Vient le moment où le document n’a plus de valeur administrative, ou valeur primaire, soit l’utilité première pour laquelle il a été créé. Sa durée de conservation légale a été atteinte, ou il n’est plus consulté pour la gestion courante. Il peut alors être détruit, ou conservé pour sa valeur secondaire, ou historique. C’est en général à ce moment-là qu’il change physiquement de locaux et rejoint les archives. On admet communément que les archives définitives représentent environ 5% des documents, la grande majorité des documents étant éliminée après le stade d’archives intermédiaires.

…bousculée par les archives électroniques

Or, voilà que cette théorie des trois âges est de plus en plus controversée. L’évolution récente des technologies vient bouleverser cette trinité réconfortante. Les 3 âges ne sont plus une théorie pertinente dans le domaine de l’archivage électronique, selon un article du blog archivesonline paru en 2010. Le concept d’archives intermédiaire serait dépassé, affirme Daniel Ducharme lors d’un congrès de l’Association des Archivistes du Québec.

On est alors en droit de se le demander : que va faire le records manager de ses mains la prochaine fois qu’on lui demandera, pour la énième fois, ce qu’il peut bien faire de ses journées?

Quelle est la raison d’un tel désaveu? La gestion informatique. En permettant la prise en charge d’un document au moment de sa création, elle rendrait le stade intermédiaire difficile à localiser, et inutile. Cette idée se retrouve sous la plume de différents blogueurs:

(Re)lire Pérotin : 5 âges ?

Michel Caya, lors de la conférence donnée en 2004 appelle à relire Pérotin pour comprendre la genèse de la théorie. Il explique qu’Yves Pérotin, en 1961, dans l’article fondateur: « L’administration et les trois âges des archives », (Seine et Paris, o 20, octobre 1961,  1-4) ne parlait pas forcément de trois âges mais plutôt de cinq âges. L’âge intermédiaire serait divisé en 3 dépôts:

  • un 1er dépôt pour les archives consultées de manière fréquente mais non quotidienne;
  • un 2ème dépôt pour les archives auxquelles on ne fait plus appel pour le suivi des affaires, mais plutôt à titre de référence ou pour vérification;
  • un 3ème dépôt pour les archives qui perdent leur valeur de référence mais prennent une valeur indirecte, à des fins de recherche.

Ce qui distingue ces différents bassins [dépôts], c’est la facilité d’accès.

Ce découpage en cinq âges peut laisser perplexe.

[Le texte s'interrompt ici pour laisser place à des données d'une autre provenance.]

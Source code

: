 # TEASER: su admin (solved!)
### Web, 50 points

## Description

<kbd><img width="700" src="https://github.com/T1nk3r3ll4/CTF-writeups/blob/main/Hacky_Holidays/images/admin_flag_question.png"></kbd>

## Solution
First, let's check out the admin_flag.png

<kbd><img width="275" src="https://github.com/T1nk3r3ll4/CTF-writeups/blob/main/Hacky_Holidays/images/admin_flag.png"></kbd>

Caya l’explique comme le révélateur de «la nature exploratoire des propositions d’Yves Pérotin».Ce qui est important ici, ce n’est pas le chiffre trois, mais la notion d’âges.

Un document a différents «stades de vie» et doit être géré de la meilleure manière possible à chaque stade.

Différentes solutions

Dans une telle optique, les différentes solutions de gestion des documents respectent toutes à leur manière la pensée de Pérotin.

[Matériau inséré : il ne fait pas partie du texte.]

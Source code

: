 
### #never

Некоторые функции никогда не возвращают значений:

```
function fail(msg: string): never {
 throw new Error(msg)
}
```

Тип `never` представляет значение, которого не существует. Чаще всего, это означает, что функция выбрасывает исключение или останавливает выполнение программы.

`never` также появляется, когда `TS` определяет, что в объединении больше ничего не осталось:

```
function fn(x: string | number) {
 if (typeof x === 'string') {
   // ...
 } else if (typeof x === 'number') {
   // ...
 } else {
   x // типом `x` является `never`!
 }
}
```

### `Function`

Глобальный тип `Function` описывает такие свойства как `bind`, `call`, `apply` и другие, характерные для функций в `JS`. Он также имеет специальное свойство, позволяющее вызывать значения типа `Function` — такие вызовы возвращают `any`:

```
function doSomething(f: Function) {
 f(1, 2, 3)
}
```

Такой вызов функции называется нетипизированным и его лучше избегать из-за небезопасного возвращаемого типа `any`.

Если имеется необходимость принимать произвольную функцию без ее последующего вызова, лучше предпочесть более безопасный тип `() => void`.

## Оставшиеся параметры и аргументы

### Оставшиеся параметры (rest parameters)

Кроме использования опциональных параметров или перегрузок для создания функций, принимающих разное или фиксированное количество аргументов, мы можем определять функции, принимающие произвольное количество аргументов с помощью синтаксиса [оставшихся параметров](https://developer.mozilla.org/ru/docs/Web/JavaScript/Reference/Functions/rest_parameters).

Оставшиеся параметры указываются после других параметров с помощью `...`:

  • Quand Anouk Dunant Gonzenbach propose d’abandonner la notion d’archives intermédiaires, elle n’est pas en contradiction avec la vision de Pérotin. Elle remplace les 3 âges par une distinction, au moment de la création, entre documents dont la valeur probante doit être garantie, pour des raisons légales, et les autres. Cette distinction lui paraît plus facile à communiquer auprès des professionnels avec lesquels elle travaille.

Pour conclure

Notre conclusion sera la même que celle de Lourdes Fuentes Hashimoto qui revient, en décembre 2011, sur son article d’archivesonline cité plus haut, en co-signant avec Pierre Marcotte, l’article «Back to basics: et si on relisait Pérotin?» :

«Certes dans l’électronique la distinction entre les trois âges a tendance à devenir floue. Mais les notions de cycle de vie, de durée d’utilité, de localisation physique des archives et de responsabilités des acteurs sont tout à fait pertinentes.»